Das mit Sorgfalt informativ gestaltete Programmbuch verzeichnete ein Dutzend Konzerte mit 18 Uraufführungen und daneben Filmvorführungen, Gespräche und Klanginstallationen. Es herrschte eine gelöste, urbane und alles andere als kultursektiererische Atmosphäre.
Publikumsandrang
Beim Eröffnungskonzert war die tausendplätzige Sporthalle ausverkauft. Die ältere und mittlere Generation stellte überwiegend das Publikum. Es hätte - mit ein paar Windjacken weniger und einigen Krawatten mehr - auch ein Abonnementkonzert sein können.

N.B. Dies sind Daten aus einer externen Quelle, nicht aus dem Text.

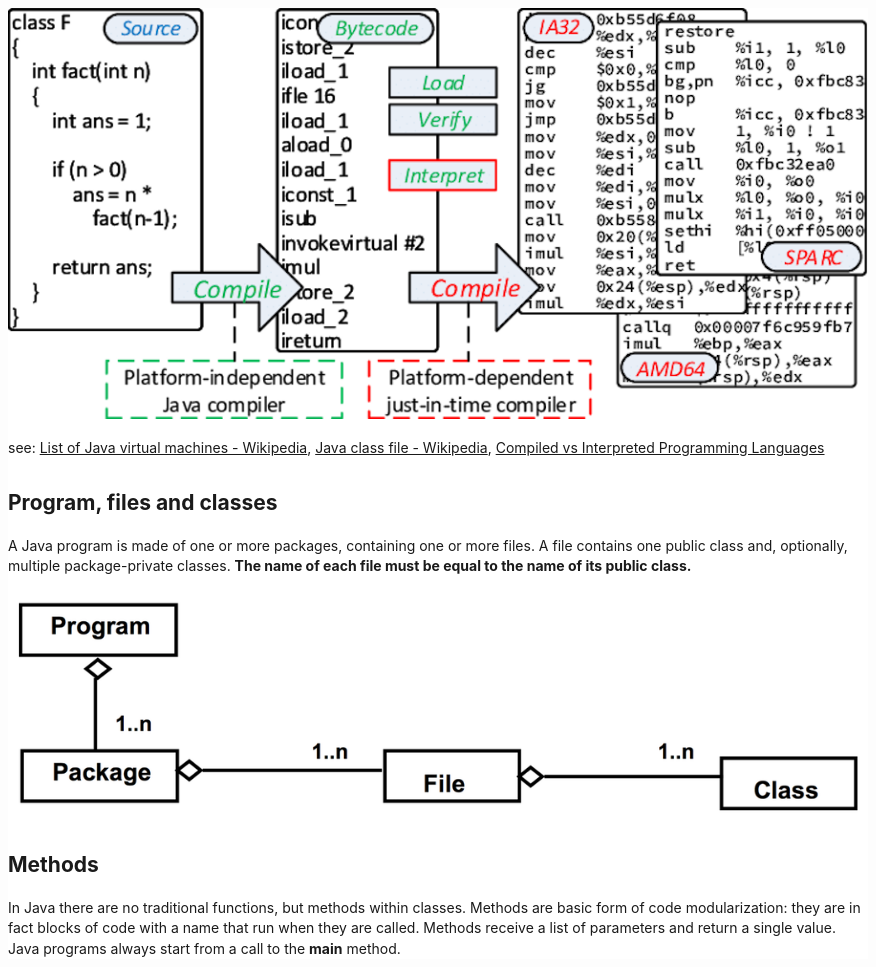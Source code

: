 ![](images/basics-java-bytecode-jit.png)

see: [List of Java virtual machines - Wikipedia](https://en.wikipedia.org/wiki/List_of_Java_virtual_machines), [Java class file - Wikipedia](https://en.wikipedia.org/wiki/Java_class_file#General_layout), [Compiled vs Interpreted Programming Languages](https://www.youtube.com/watch?app=desktop&v=y6VvxGHCxa4)

## Program, files and classes
A Java program is made of one or more packages, containing one or more files. A file contains one public class and, optionally, multiple package-private classes. **The name of each file must be equal to the name of its public class.**

![](images/basics-program-files-classes.png)

## Methods
In Java there are no traditional functions, but methods within classes. Methods are basic form of code modularization: they are in fact blocks of code with a name that run when they are called. Methods receive a list of parameters and return a single value. Java programs always start from a call to the **main** method.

Peter Eötvös dirigierte das SWR Sinfonieorchester Baden-Baden und Freiburg. Als Uraufführungen waren "TT1" von Johannes Kreidler, "Pulsus alternans" von Yoav Pasovsky und "Sérac" von Johannes Boris Borowski zu hören, als deutsche Erstaufführung "No. 48" von Richard Ayres. Insgesamt knapp anderthalb Stunden für mich andersgeartete Musik.
Erlebnis
Gebannt hörte ich hin und blieb gefesselt. Ich bin fachlich ausserstande, die Kompositionen und die Orchesterleistung zu beurteilen. Beschreiben kann ich meinen Eindruck und mein Erlebnis.
Jeder Ton war insofern neu, als ich ihn mit keinem je zuvor gehörten vergleichen konnte. Sekunde für Sekunde hörte ich das Entstehen von Musik und erfasste allmählich eine Struktur, auf deren Weiterentwicklung ich gespannt wartete. Was ich hörte, duplizierte das Orchester, weil es, abgesehen von den Proben, seinerseits um das Neue zu ringen hatte, Musik erschafften musste und nicht mit der Erfahrung aus vielen Aufführungen spielen oder gar abspielen konnte. Der kreative Prozess war auch sichtbar.
Empfehlung
Das Hören erweiterte sich ums Mitdenken. Eine musikalische Terra incognita gewann Konturen und Profil. Ohrenzeuge zu sein dieses Werdens und zu begreifen, das alle Konzentration notwendig ist, empfand ich als eine harte, mit ihren überraschenden Entdeckungsmöglichkeiten aber ausserordentlich lohnende Arbeit.
Die Donaueschinger Musiktage 2016 dauern vom 14. bis zum 16. Oktober. Sie sind empfehlenswert für alle, die neue Musik bereits schätzen oder es wagen, ihr kulturelles Spektrum zu erweitern.